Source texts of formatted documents
<<<<

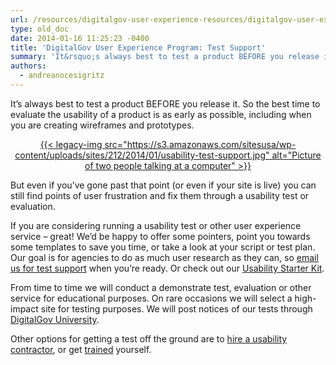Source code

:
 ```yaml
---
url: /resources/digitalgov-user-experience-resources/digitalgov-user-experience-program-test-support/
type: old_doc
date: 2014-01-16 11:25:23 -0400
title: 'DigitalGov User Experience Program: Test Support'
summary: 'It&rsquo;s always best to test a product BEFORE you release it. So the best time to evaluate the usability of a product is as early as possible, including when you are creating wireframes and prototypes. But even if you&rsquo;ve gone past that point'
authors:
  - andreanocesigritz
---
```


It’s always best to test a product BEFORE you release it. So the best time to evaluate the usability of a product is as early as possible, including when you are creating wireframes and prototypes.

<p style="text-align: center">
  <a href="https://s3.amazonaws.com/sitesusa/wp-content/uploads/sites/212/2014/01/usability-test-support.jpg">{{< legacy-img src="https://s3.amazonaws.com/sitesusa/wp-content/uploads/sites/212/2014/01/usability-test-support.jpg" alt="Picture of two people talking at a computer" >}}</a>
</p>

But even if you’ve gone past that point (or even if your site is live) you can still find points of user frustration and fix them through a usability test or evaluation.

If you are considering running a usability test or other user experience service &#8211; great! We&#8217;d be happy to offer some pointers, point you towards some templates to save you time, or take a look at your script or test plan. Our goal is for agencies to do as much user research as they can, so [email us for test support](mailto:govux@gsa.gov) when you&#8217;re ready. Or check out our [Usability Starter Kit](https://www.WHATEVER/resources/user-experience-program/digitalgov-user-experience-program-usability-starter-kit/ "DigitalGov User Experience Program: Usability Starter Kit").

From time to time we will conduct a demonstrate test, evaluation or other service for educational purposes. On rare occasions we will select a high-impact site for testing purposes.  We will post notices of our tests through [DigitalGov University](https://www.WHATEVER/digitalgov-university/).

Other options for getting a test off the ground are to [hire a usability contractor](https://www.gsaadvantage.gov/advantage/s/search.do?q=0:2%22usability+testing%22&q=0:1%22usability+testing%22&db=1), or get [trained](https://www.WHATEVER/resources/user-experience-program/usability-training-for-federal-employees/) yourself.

>>>>

> **Exercise description**
Return the records exactly as they stand, and drop every picture.

> **Result**
Source code

:
 ```yaml
---
url: /resources/digitalgov-user-experience-resources/digitalgov-user-experience-program-test-support/
type: old_doc
date: 2014-01-16 11:25:23 -0400
title: 'DigitalGov User Experience Program: Test Support'
summary: 'It&rsquo;s always best to test a product BEFORE you release it. So the best time to evaluate the usability of a product is as early as possible, including when you are creating wireframes and prototypes. But even if you&rsquo;ve gone past that point'
authors:
  - andreanocesigritz
---
```


It’s always best to test a product BEFORE you release it. So the best time to evaluate the usability of a product is as early as possible, including when you are creating wireframes and prototypes.

<p style="text-align: center">
  <a href="https://s3.amazonaws.com/sitesusa/wp-content/uploads/sites/212/2014/01/usability-test-support.jpg">{{< legacy-img src="https://s3.amazonaws.com/sitesusa/wp-content/uploads/sites/212/2014/01/usability-test-support.jpg" alt="Picture of two people talking at a computer" >}}</a>
</p>

But even if you’ve gone past that point (or even if your site is live) you can still find points of user frustration and fix them through a usability test or evaluation.

If you are considering running a usability test or other user experience service &#8211; great! We&#8217;d be happy to offer some pointers, point you towards some templates to save you time, or take a look at your script or test plan. Our goal is for agencies to do as much user research as they can, so [email us for test support](mailto:govux@gsa.gov) when you&#8217;re ready. Or check out our [Usability Starter Kit](https://www.WHATEVER/resources/user-experience-program/digitalgov-user-experience-program-usability-starter-kit/ "DigitalGov User Experience Program: Usability Starter Kit").

From time to time we will conduct a demonstrate test, evaluation or other service for educational purposes. On rare occasions we will select a high-impact site for testing purposes.  We will post notices of our tests through [DigitalGov University](https://www.WHATEVER/digitalgov-university/).

Other options for getting a test off the ground are to [hire a usability contractor](https://www.gsaadvantage.gov/advantage/s/search.do?q=0:2%22usability+testing%22&q=0:1%22usability+testing%22&db=1), or get [trained](https://www.WHATEVER/resources/user-experience-program/usability-training-for-federal-employees/) yourself.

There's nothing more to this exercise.